Il sorriso dell'Africa

Il sorriso dell'Africa


Dopo venti giorni in Zambia, viene spontaneo lasciare una testimonianza di ciò che s'è vissuto. Non mi sento nelle condizioni di poter dire cosa ho visto in Africa, perché in realtà ho visto solo una piccola fetta di questo continente così, di fatto, sconosciuto: dico di fatto perché io per primo mi sono reso conto che le cose che conoscevo, non rispecchiano del tutto la realtà che ho vissuto qui giorno dopo giorno.

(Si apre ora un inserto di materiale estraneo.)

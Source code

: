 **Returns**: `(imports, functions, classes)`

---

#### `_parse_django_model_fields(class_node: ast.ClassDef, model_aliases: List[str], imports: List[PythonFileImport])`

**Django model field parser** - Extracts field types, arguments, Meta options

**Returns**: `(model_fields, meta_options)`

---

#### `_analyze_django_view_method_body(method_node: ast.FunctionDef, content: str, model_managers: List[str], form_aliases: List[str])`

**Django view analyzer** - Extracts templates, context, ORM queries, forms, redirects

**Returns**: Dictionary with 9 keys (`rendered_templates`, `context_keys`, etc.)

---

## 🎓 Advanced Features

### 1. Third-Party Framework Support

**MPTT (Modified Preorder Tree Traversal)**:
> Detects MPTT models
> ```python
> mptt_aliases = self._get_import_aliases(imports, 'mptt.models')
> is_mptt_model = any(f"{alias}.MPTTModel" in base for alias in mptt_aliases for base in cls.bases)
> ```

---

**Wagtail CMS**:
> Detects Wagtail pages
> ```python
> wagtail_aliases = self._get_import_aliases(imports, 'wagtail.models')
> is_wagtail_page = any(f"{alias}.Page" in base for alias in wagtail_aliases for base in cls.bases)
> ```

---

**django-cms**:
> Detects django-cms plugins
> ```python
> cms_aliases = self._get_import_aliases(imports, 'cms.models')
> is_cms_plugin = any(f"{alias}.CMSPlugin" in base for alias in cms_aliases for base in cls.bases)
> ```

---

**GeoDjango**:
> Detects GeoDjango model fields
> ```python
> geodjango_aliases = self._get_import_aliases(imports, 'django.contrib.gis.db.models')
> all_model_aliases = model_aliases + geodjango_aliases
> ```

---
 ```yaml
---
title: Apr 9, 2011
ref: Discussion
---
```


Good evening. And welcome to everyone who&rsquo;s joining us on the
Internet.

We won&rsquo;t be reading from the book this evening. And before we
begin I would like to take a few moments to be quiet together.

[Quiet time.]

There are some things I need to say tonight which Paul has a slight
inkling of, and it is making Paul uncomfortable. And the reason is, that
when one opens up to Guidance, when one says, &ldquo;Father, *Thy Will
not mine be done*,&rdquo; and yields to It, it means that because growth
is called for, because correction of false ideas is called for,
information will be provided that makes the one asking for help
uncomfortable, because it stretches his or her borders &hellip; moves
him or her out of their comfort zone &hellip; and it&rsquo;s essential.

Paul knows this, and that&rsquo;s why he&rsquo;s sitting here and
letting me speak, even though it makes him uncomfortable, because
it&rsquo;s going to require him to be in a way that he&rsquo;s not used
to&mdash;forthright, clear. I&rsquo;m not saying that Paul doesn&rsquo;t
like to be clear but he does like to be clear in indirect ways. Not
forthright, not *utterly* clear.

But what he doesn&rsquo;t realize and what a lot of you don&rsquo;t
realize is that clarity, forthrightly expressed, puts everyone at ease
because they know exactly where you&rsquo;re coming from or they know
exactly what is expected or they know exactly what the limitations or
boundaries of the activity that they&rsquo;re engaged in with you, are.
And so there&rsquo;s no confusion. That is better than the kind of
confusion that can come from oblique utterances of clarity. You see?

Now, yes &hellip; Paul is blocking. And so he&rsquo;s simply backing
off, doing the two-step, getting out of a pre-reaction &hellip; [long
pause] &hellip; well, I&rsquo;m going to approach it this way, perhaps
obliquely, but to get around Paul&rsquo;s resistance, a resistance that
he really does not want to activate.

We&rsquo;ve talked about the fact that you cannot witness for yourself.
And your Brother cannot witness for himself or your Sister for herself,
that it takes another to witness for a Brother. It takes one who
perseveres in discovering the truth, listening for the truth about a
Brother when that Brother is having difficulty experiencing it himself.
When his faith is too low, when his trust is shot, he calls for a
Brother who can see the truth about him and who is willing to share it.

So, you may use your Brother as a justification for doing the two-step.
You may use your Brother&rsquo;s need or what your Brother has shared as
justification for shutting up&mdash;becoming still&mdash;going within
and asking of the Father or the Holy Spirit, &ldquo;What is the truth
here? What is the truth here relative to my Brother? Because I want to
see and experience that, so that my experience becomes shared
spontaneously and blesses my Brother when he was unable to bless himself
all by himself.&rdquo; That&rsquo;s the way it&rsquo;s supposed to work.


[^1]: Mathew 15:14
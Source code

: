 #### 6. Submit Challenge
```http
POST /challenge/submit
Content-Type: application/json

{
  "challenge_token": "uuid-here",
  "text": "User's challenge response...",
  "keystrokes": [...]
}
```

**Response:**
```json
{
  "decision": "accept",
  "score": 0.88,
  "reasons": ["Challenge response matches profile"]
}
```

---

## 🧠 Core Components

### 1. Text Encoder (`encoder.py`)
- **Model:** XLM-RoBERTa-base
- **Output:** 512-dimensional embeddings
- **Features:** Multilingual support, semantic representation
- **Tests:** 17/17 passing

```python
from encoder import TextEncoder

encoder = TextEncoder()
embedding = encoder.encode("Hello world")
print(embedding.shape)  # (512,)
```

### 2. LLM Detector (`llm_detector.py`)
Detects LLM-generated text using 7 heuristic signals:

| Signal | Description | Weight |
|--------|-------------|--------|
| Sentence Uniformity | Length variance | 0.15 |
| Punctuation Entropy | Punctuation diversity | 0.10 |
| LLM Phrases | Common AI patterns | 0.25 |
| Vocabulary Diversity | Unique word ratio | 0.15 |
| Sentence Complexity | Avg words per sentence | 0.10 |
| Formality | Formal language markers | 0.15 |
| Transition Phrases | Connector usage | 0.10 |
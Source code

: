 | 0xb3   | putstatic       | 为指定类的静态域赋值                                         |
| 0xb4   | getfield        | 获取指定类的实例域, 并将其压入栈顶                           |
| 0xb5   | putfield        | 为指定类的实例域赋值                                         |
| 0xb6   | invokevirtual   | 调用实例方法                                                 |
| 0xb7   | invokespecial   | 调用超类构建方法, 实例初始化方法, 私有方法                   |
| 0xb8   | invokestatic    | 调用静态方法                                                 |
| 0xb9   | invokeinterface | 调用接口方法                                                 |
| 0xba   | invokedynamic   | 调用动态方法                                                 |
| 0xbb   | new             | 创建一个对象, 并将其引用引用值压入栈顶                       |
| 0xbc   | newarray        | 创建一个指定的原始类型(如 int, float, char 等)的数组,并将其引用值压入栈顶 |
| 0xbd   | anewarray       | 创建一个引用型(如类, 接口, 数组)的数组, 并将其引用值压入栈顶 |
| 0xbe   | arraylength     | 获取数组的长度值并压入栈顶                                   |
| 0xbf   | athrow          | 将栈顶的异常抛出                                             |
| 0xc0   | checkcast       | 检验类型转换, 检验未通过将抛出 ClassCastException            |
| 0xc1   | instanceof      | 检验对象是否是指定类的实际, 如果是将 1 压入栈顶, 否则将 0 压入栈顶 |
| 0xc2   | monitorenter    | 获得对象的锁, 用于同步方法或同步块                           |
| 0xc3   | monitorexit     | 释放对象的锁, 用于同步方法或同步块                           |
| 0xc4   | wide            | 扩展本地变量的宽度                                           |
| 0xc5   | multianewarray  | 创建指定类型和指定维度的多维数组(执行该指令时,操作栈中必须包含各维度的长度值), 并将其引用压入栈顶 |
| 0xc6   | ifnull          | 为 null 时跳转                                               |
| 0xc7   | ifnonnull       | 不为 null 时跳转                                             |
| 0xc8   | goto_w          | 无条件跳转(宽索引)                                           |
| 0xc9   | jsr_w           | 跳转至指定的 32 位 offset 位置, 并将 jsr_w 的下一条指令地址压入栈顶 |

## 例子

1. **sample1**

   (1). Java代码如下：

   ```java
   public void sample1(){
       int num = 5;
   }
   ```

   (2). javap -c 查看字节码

Quando sono arrivato all'aeroporto di Lusaka, superato il momento iniziale che non mi ha permesso di vedere ciò che stavo guardando per via della forte emozione di essere dall'altra parte del mondo, ho iniziato a scorgere i colori, gli atteggiamenti e i suoni che Lusaka aveva da offrirmi. Giorno dopo giorno ho imparato ad aprire gli occhi, ho imparato ad ascoltare, ho imparato a comprendere quello che questa parte di Africa mi stava mostrando. In verità è stato solo ieri che guardando il cielo stellato ho capito e subito ... sul mio viso si è disegnato un sorriso amaro e ironico!
Voglio raccont
arvi la "mia" Africa attraverso quattro punti: Occhi, Piedi, Mani, Cuore. Se si ha in mente l'immagine dell'Uomo Vitruviano, disegnato da Leonardo Da Vinci, si può notare come queste parti anatomiche siano disposte come i quattro punti cardinali: Nord (Occhi), Sud (Piedi), Est e Ovest (Mani). A ben vedere, l'uomo di Leonardo è nella stessa posizione di un altro uomo, ben più grande, venuto sulla terra molti anni prima del genio toscano: Gesù Cristo.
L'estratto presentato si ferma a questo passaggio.